What you are asked to do ▸
Line by line, repeat the material below exactly and skip the images.

Exercise material ▸
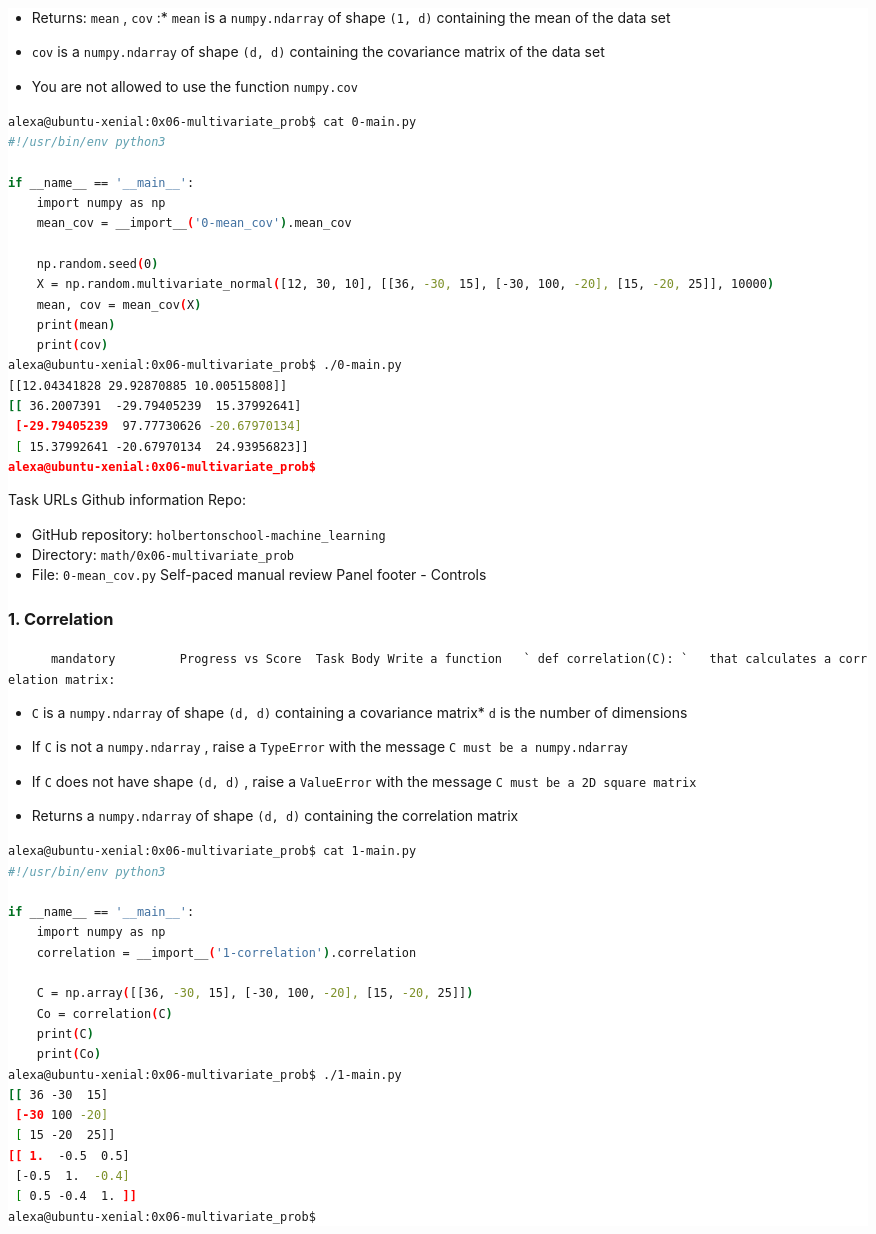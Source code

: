 * Returns:  ` mean ` ,  ` cov ` :*  ` mean `  is a  ` numpy.ndarray `  of shape  ` (1, d) `  containing the mean of the data set
*  ` cov `  is a  ` numpy.ndarray `  of shape  ` (d, d) `  containing the covariance matrix of the data set

* You are not allowed to use the function  ` numpy.cov ` 
```bash
alexa@ubuntu-xenial:0x06-multivariate_prob$ cat 0-main.py 
#!/usr/bin/env python3

if __name__ == '__main__':
    import numpy as np
    mean_cov = __import__('0-mean_cov').mean_cov

    np.random.seed(0)
    X = np.random.multivariate_normal([12, 30, 10], [[36, -30, 15], [-30, 100, -20], [15, -20, 25]], 10000)
    mean, cov = mean_cov(X)
    print(mean)
    print(cov)
alexa@ubuntu-xenial:0x06-multivariate_prob$ ./0-main.py 
[[12.04341828 29.92870885 10.00515808]]
[[ 36.2007391  -29.79405239  15.37992641]
 [-29.79405239  97.77730626 -20.67970134]
 [ 15.37992641 -20.67970134  24.93956823]]
alexa@ubuntu-xenial:0x06-multivariate_prob$

```
 Task URLs  Github information Repo:
* GitHub repository:  ` holbertonschool-machine_learning ` 
* Directory:  ` math/0x06-multivariate_prob ` 
* File:  ` 0-mean_cov.py ` 
 Self-paced manual review  Panel footer - Controls 
### 1. Correlation
          mandatory         Progress vs Score  Task Body Write a function   ` def correlation(C): `   that calculates a correlation matrix:
*  ` C `  is a  ` numpy.ndarray `  of shape  ` (d, d) `  containing a covariance matrix*  ` d `  is the number of dimensions
* If  ` C `  is not a  ` numpy.ndarray ` , raise a  ` TypeError `  with the message  ` C must be a numpy.ndarray ` 
* If  ` C `  does not have shape  ` (d, d) ` , raise a  ` ValueError `  with the message  ` C must be a 2D square matrix ` 

* Returns a  ` numpy.ndarray `  of shape  ` (d, d) `  containing the correlation matrix
```bash
alexa@ubuntu-xenial:0x06-multivariate_prob$ cat 1-main.py 
#!/usr/bin/env python3

if __name__ == '__main__':
    import numpy as np
    correlation = __import__('1-correlation').correlation

    C = np.array([[36, -30, 15], [-30, 100, -20], [15, -20, 25]])
    Co = correlation(C)
    print(C)
    print(Co)
alexa@ubuntu-xenial:0x06-multivariate_prob$ ./1-main.py 
[[ 36 -30  15]
 [-30 100 -20]
 [ 15 -20  25]]
[[ 1.  -0.5  0.5]
 [-0.5  1.  -0.4]
 [ 0.5 -0.4  1. ]]
alexa@ubuntu-xenial:0x06-multivariate_prob$
```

Written solution ▸
Source code

: * Returns:  ` mean ` ,  ` cov ` :*  ` mean `  is a  ` numpy.ndarray `  of shape  ` (1, d) `  containing the mean of the data set
*  ` cov `  is a  ` numpy.ndarray `  of shape  ` (d, d) `  containing the covariance matrix of the data set

* You are not allowed to use the function  ` numpy.cov ` 
```bash
alexa@ubuntu-xenial:0x06-multivariate_prob$ cat 0-main.py 
#!/usr/bin/env python3

if __name__ == '__main__':
    import numpy as np
    mean_cov = __import__('0-mean_cov').mean_cov

    np.random.seed(0)
    X = np.random.multivariate_normal([12, 30, 10], [[36, -30, 15], [-30, 100, -20], [15, -20, 25]], 10000)
    mean, cov = mean_cov(X)
    print(mean)
    print(cov)
alexa@ubuntu-xenial:0x06-multivariate_prob$ ./0-main.py 
[[12.04341828 29.92870885 10.00515808]]
[[ 36.2007391  -29.79405239  15.37992641]
 [-29.79405239  97.77730626 -20.67970134]
 [ 15.37992641 -20.67970134  24.93956823]]
alexa@ubuntu-xenial:0x06-multivariate_prob$

```
 Task URLs  Github information Repo:
* GitHub repository:  ` holbertonschool-machine_learning ` 
* Directory:  ` math/0x06-multivariate_prob ` 
* File:  ` 0-mean_cov.py ` 
 Self-paced manual review  Panel footer - Controls 
### 1. Correlation
          mandatory         Progress vs Score  Task Body Write a function   ` def correlation(C): `   that calculates a correlation matrix:
*  ` C `  is a  ` numpy.ndarray `  of shape  ` (d, d) `  containing a covariance matrix*  ` d `  is the number of dimensions
* If  ` C `  is not a  ` numpy.ndarray ` , raise a  ` TypeError `  with the message  ` C must be a numpy.ndarray ` 
* If  ` C `  does not have shape  ` (d, d) ` , raise a  ` ValueError `  with the message  ` C must be a 2D square matrix ` 

* Returns a  ` numpy.ndarray `  of shape  ` (d, d) `  containing the correlation matrix
```bash
alexa@ubuntu-xenial:0x06-multivariate_prob$ cat 1-main.py 
#!/usr/bin/env python3

if __name__ == '__main__':
    import numpy as np
    correlation = __import__('1-correlation').correlation

    C = np.array([[36, -30, 15], [-30, 100, -20], [15, -20, 25]])
    Co = correlation(C)
    print(C)
    print(Co)
alexa@ubuntu-xenial:0x06-multivariate_prob$ ./1-main.py 
[[ 36 -30  15]
 [-30 100 -20]
 [ 15 -20  25]]
[[ 1.  -0.5  0.5]
 [-0.5  1.  -0.4]
 [ 0.5 -0.4  1. ]]
alexa@ubuntu-xenial:0x06-multivariate_prob$
```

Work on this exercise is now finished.